É difícil. Mas creio que é factível. É um esforço que deve ser conjunto. Acho que as empresas maiores podem colaborar com as menores que são, por exemplo, provedoras das grandes. No nosso caso, que contratam funcionários para trabalhos florestais, por exemplo. Pode-se trabalhar de forma conjunta e ajudá-las a avançar. Há uma responsabilidade por sermos maiores. Sobre ESG, utilizá-la para limpar a imagem, bom, há muito disso, eu acho que há provavelmente vários exemplos nos quais se está abusando disso. Por isso, é necessário ser muito cuidadoso. Nós, em particular, somos muito cuidadosos em relação a não abusar em nada. Estabelecemos metas muito concretas e rigorosas de redução de emissões, que têm confirmação científica, de ter zero resíduos em 2030, 25% de redução da água em 2025, aumentar a conservação em 100 mil hectares. Tudo isso está sendo rigorosamente medido.

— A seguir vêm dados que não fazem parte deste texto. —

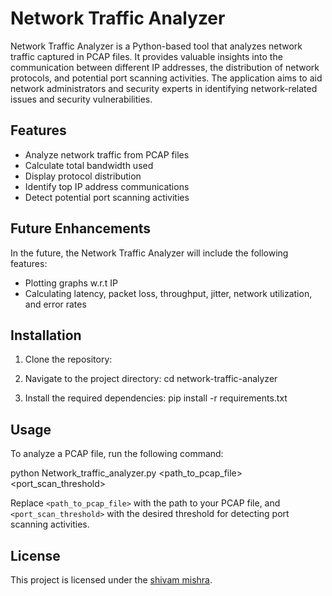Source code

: # Network Traffic Analyzer

Network Traffic Analyzer is a Python-based tool that analyzes network traffic captured in PCAP files. It provides valuable insights into the communication between different IP addresses, the distribution of network protocols, and potential port scanning activities. The application aims to aid network administrators and security experts in identifying network-related issues and security vulnerabilities.

## Features

- Analyze network traffic from PCAP files
- Calculate total bandwidth used
- Display protocol distribution
- Identify top IP address communications
- Detect potential port scanning activities

## Future Enhancements

In the future, the Network Traffic Analyzer will include the following features:
- Plotting graphs w.r.t IP
- Calculating latency, packet loss, throughput, jitter, network utilization, and error rates

## Installation

1. Clone the repository:


2. Navigate to the project directory:
cd network-traffic-analyzer

3. Install the required dependencies:
pip install -r requirements.txt


## Usage

To analyze a PCAP file, run the following command:

python Network_traffic_analyzer.py <path_to_pcap_file> <port_scan_threshold>


Replace `<path_to_pcap_file>` with the path to your PCAP file, and `<port_scan_threshold>` with the desired threshold for detecting port scanning activities.



## License

This project is licensed under the [shivam mishra](LICENSE).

O senhor dirige uma empresa que durante décadas foi vista como parte de um sistema que destruía o ambiente. Como equilibrar essa imagem forte e pesada e a sustentabilidade?
Trabalhamos muitos anos cuidando do ambiente e da sociedade. Primeiro no Chile, e não tínhamos nada a ver com Brasil a essa altura. Mas essa era uma empresa que, talvez, guardou silêncio por muito tempo. As empresas falavam pouco. E nos demos conta, há mais de 10 anos, que era importante começar a contar o que fazíamos. Por um lado, porque as empresas se ocupam de seu entorno e muitas vezes foram cometidos erros. Entramos em uma fase muito mais consciente a respeito de sustentabilidade a partir de sete anos atrás, em que começamos a estabelecer metas concretas. Temos certas definições muito concretas em nossos investimentos, nas formas com que avaliamos os projetos. Cada avaliação de projeto, por exemplo, não é simplesmente mais no sentido do que gera dinheiro, mas como ele impacta ambientalmente e socialmente. E isso medimos. A forma de avaliar os avanços da empresa não são apenas lucrativos, mas também sociais e ambientais.